No, mujer. No pienso yo en lenguas sabias; ni el arte mío perdido es la escultura, ni la música, ni la poesía: es la Historia interna y viva de los pueblos... Esa Historia no puedo escribirla... Para conocer sus elementos necesito vivirla, ¿entiendes? vivirla en el pueblo y junto al trono mismo. ¿Y cómo he de estudiar yo la palpitación nacional en esos dos extremos que abarcan toda la vida de una raza...? ¿No ves que es imposible? El ideal de esa Historia me fascina, me atrae... ¿pero cómo apoderarme de él? Por eso estoy enfermo: mi mal es la perfecta conciencia de una misión, llámala aptitud, que no puedo cumplir...». Tuve bastante tino para contenerme y callar en el momento de sentir el chispazo de una idea que podría lastimarla. La idea era esta: «El hombre que no lucha por un ideal, el hombre a quien le dan todo hecho, en la flor de los años, y que se encuentra en plena posesión de los goces materiales sin haberlos conquistado por sí, es hombre perdido, es hombre muerto, inútil para todo fin grande». Callé. Ignacia me dijo:

«Pues todo eso de la Historia interna, de arriba y de abajo, lo vamos conociendo sin andar a vueltas con ideales y fantasías. Nos basta con tener oídos y ojos.

-¿Qué has de ver ni oír tú, pobrecilla, ni yo, ni nadie?... ¡El vivir del pueblo, el vivir de los reyes! ¿Quién lo ha podido penetrar y menos escribir?

-Pues bien al tanto estamos de lo que pasa estos días. ¿Qué ha sido ello? Que nuestra simpática Reina, engañada por esos señores que venían a casa, y por otros, quiso cambiar de Gobierno. Luego llegó la Madre y le dijo: «Isabel, eso está mal hecho». La pobrecita no sabe todavía el oficio; pero ya lo irá aprendiendo... En fin, que ello ha tenido un buen arreglo, como en las comedias.

-Me confirmo en que sólo conoces la superficial apariencia, la vestidura de las cosas. Debajo está el ser vivo, que ni tú ni yo conocemos. Es lo histórico inédito, que dejaría de serlo si yo pudiera cultivar mi arte.

-¡Qué tonto! No hay más que lo que se ve. ¿Qué hablas ahí del fondo de las cosas, y de seres vivos que se ocultan? Todo se reduce a que esos caballeros querían mandar, disponer de los destinos públicos para sus paniaguados, y no pudieron valerse de otro resorte que el que les dio la influencia del Rey.

-Si lo sucedido fuese tan vulgar no valdría la pena de contarlo. Hay algo más.
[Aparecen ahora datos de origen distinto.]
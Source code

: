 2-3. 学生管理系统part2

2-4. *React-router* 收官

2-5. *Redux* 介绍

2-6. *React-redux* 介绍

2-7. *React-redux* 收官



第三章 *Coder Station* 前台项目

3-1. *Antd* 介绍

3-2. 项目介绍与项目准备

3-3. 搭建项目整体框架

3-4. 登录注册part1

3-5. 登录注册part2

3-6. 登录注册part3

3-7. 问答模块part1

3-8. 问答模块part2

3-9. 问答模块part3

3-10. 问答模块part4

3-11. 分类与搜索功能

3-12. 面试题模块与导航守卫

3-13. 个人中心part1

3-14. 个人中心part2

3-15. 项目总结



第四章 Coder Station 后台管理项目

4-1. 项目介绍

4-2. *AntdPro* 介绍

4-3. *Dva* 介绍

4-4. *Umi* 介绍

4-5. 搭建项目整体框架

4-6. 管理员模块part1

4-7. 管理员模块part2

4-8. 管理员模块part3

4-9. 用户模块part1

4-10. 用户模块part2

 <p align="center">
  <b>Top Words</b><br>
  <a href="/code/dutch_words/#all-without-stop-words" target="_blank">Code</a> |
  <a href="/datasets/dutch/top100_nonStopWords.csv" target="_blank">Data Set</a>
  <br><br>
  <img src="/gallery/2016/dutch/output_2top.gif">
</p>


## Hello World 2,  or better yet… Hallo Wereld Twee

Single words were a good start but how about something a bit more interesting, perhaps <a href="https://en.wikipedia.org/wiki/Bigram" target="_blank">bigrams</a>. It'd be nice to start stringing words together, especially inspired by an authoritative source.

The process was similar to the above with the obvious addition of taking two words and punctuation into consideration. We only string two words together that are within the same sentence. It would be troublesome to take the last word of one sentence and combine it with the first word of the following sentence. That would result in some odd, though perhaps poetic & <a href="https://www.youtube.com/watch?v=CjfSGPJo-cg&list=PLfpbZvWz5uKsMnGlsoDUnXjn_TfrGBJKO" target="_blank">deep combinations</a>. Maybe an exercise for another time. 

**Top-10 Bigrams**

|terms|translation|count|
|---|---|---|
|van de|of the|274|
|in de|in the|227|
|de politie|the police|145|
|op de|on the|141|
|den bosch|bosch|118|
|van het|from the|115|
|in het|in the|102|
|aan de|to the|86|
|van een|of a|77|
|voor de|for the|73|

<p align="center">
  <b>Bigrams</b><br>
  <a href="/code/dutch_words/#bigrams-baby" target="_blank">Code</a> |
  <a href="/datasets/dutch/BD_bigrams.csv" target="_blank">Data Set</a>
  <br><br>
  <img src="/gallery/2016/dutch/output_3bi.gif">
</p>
-Hay, ya lo sé, que estos tales son los carlistas derrotados, el eterno Pretendiente absolutista, que no ceja. Lo desarman en los campos de batalla, y acá se viene y trata de infiltrarse... Lo que no consiguió con la guerra lo intenta con el milagro. Ya ves: ha empezado por procurarse una monja con llagas... ¡Vaya una porquería!

-¿Y por qué tiene poder esa monja?

-Porque es una embaucadora lista, y hace creer a muchos, mentira parece, que está inspirada por Dios.

-Si hace creer eso no es una mujer adocenada.

-Tienes razón: vulgar no es. Talento muy sutil se necesita, y un gran saber de cosas místicas, para engañar con su falsa santidad al Rey y a la Reina... Y yo digo: ¿me engañaría también a mí si se lo propusiera? Me da miedo pensarlo... No, no, a mí no me engañaba. Aunque parezco tonta, no lo soy: ¿verdad, Pepe? En esta cabeza mía no entran tales paparruchas. ¡Ay, Virgen del Carmen, si me oyeran mis padres y mis tías...!

-Tus tías y tus padres viven de ficciones; tú, si no posees la verdad, la vislumbras, ves el camino por donde a ella se va...

-Veo que los caminos de esa gente codiciosa y milagrera no son los de Dios».

Al oír estas palabras de mi mujer, vinieron a mi memoria (¡oh misterioso contacto de las ideas en nuestra mente!) los dos tercetos del soneto que corría por Madrid, y con cierto júbilo hube de recitarlos.


¿Cuestión de religión lo que es de clínica?
¿Y darnos leyes desde el torno? ¡Cáscaras!
Esto no se tolera ni en el Bósforo.
Mas si la farsa demasiado cínica
Se repite, caerán todas las máscaras,
Y arderá España entera como un fósforo.


-Cálmate, Pepe, y suprime por ahora los versos -me dijo María Ignacia arropándome cariñosa-. Tienes fiebre.